Creating stability and strength for the knee joint
Regardless of the cause of your pain, strengthening and stabilizing the joint helps. The quads play a big role in stabilizing your knees and keeping them strong will help you through your day. Whether you are walking, playing tennis (which is terrible for aging knees), or getting in and out of a chair, having strong quads will keep your knees acting as they should.
When you practice yoga, keep the center of the knee in line with the center of the foot. There are rare occasions when this doesn’t apply due to anatomical discrepancies, but for the majority of the population, this is good.
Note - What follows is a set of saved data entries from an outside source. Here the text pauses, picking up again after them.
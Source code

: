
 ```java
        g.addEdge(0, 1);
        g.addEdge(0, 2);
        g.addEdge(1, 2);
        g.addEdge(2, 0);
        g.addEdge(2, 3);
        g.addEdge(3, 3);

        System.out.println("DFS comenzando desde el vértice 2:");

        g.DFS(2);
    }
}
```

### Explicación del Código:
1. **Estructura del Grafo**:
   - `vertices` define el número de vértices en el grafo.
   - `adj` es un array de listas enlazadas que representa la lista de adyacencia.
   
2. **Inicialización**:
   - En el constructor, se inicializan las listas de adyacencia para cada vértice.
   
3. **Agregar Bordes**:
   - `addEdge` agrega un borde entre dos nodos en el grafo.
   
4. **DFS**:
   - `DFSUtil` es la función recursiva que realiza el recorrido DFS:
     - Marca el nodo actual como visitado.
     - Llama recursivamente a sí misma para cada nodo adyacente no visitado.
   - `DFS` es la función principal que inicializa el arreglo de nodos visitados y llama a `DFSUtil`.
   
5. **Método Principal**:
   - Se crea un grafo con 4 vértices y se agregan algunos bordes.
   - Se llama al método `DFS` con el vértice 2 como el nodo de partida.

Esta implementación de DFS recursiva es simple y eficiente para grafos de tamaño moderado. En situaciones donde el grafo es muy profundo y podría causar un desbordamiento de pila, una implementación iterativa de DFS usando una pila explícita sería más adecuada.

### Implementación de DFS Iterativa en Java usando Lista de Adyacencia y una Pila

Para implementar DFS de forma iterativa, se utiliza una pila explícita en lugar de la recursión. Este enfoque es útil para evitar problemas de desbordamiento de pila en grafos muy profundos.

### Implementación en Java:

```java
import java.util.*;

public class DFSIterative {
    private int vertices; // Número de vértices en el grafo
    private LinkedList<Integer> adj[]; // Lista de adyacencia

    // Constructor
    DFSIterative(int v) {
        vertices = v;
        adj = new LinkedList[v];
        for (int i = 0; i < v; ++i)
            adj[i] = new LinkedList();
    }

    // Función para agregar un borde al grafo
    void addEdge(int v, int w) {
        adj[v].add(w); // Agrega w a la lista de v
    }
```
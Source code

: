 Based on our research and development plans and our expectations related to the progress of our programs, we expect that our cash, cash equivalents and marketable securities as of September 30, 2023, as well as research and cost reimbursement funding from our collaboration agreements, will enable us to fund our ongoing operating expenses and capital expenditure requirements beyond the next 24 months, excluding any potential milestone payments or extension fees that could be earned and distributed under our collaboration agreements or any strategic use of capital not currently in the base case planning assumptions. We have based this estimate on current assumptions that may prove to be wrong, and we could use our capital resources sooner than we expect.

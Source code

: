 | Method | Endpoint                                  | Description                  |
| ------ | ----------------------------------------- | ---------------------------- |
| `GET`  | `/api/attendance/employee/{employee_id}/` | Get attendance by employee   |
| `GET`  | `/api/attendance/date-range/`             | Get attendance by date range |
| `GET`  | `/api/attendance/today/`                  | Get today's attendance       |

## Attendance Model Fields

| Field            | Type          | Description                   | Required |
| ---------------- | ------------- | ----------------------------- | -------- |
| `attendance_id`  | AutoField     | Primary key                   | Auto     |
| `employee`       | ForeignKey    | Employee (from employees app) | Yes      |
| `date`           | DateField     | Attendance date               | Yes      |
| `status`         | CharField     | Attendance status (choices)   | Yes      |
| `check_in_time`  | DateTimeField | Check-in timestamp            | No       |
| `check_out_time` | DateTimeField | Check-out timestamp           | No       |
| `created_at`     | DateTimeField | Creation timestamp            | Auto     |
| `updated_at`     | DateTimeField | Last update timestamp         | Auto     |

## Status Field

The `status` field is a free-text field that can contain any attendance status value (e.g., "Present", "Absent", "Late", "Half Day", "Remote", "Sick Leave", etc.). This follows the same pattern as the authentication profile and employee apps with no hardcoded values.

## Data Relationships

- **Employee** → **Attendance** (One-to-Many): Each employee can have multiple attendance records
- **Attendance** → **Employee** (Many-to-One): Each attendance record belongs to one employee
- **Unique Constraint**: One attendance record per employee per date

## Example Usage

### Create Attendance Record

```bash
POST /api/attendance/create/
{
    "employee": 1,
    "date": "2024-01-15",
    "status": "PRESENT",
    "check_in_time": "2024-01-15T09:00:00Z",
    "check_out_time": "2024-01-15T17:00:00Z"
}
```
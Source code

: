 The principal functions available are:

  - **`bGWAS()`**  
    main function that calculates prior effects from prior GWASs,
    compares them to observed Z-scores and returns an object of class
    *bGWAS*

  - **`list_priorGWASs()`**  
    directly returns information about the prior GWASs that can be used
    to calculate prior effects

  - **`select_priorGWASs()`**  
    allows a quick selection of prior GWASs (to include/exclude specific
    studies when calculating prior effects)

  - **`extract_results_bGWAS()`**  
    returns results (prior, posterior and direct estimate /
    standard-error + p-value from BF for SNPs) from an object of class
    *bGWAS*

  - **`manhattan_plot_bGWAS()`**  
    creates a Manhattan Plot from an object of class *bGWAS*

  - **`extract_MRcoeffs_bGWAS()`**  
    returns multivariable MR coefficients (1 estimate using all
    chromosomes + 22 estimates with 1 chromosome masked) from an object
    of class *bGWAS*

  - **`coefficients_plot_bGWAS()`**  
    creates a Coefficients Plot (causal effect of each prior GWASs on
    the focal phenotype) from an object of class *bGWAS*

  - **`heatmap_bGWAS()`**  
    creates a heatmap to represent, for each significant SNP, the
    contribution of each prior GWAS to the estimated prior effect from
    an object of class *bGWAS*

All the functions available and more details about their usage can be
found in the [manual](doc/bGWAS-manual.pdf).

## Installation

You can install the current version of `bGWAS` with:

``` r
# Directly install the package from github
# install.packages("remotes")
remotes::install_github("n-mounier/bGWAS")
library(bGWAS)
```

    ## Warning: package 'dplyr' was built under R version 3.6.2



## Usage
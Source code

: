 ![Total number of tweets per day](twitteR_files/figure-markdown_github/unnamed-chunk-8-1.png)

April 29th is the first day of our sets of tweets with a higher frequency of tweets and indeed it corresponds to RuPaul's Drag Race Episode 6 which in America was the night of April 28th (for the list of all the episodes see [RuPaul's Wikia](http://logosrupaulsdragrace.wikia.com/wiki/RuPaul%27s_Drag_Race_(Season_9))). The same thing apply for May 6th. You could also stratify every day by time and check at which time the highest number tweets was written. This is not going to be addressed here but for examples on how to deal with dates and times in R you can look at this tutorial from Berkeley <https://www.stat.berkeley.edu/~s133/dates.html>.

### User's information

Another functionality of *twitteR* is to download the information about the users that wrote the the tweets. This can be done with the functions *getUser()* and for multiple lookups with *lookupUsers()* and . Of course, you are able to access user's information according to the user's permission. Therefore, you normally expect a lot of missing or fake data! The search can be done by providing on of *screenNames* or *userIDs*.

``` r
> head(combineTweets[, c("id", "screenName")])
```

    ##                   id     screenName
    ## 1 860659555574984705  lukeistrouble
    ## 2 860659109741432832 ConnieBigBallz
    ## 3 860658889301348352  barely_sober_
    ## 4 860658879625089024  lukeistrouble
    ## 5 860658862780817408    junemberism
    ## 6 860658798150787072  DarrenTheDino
In a pose like Warrior 2, if your knee rolls inward, it will eventually cause pain. This usually happens due to weak glutes and tight inner thighs. Look for your big toe on the inside of your knee by pressing your knee outward in the direction of the 5th toe. This will also engage and strengthen the glutes on that side, always a win.
In a pose like Triangle or Tree pose, engage the quads to support the knee. You never want to hyperextend the knee joint. This over stretches the ligaments causing joint instability. Ligaments should be tight to stabilize the joint. If you have lax ligaments, what feels like straight really isn’t. You always want to create a softness in the back of the knee by bending it slightly. It will feel bent, but you will actually move from beyond straight to straight.
With any straight leg, engage the quads to support the knee joint. If you struggle to activate the quads, bend the knee slightly. They don’t really turn on if you are in hyperextension. Move to neutral and they will activate.
Poses for knee strength
The knees are one part of the whole. These poses create functional strength for the knee joints, as well as strength in other parts of the body that affect the knes
Utkatasana with a block: This pose creates strength and stability in the knee joint and is helpful for training yourself to get in and out of a chair. Placing a block between your knees helps you keep the thighs parallel. This pose strengthens the quads, glutes, and inner thighs, as well as your abdominals.

Tree pose: This pose cultivates balance and strengthens the legs, both the standing leg, and the lifted leg. Engaging the quads, glutes, and inner thighs gives stability and support to the knee. Make sure to not only press the footn against the leg, but also the leg against the foot.

Crescent Lunge with knee taps: Going back and forth between Crescent Lunge and tapping the knee to (or toward) the floor strengthens the quads and glutes to support the knee. The lower you can go, the better, but not at the expense of your knees! Listen to your body and only go as low as your body allows. With practice you can hover over the floor or touch your knee to the floor.

Poses for knee mobility
Child’s pose: This pose gently stretches the knees to improve mobility. Feel free to place a blanket behind the knees or 1-2 blocks under your hips for support. You never want to create pain in your knees. Listen to your body and support yourself the way that you need.

Seated Frog pose: This pose stretches the inner thighs which, when tight, can pull on the knee joints. Feel free to lean on your hands instead of your elbows. You can also pad under the knees by placing a blanket or towel under the knees.

Side-Lying Quad Stretch: Grab your foot with your hand and draw the heel toward your buttonck, keeping the knee hip height. If you can’t reach your foot, you can hook a strap or towel around your foot and hold that instead. This pose stretches the quads which, when tight, can pull in the knees.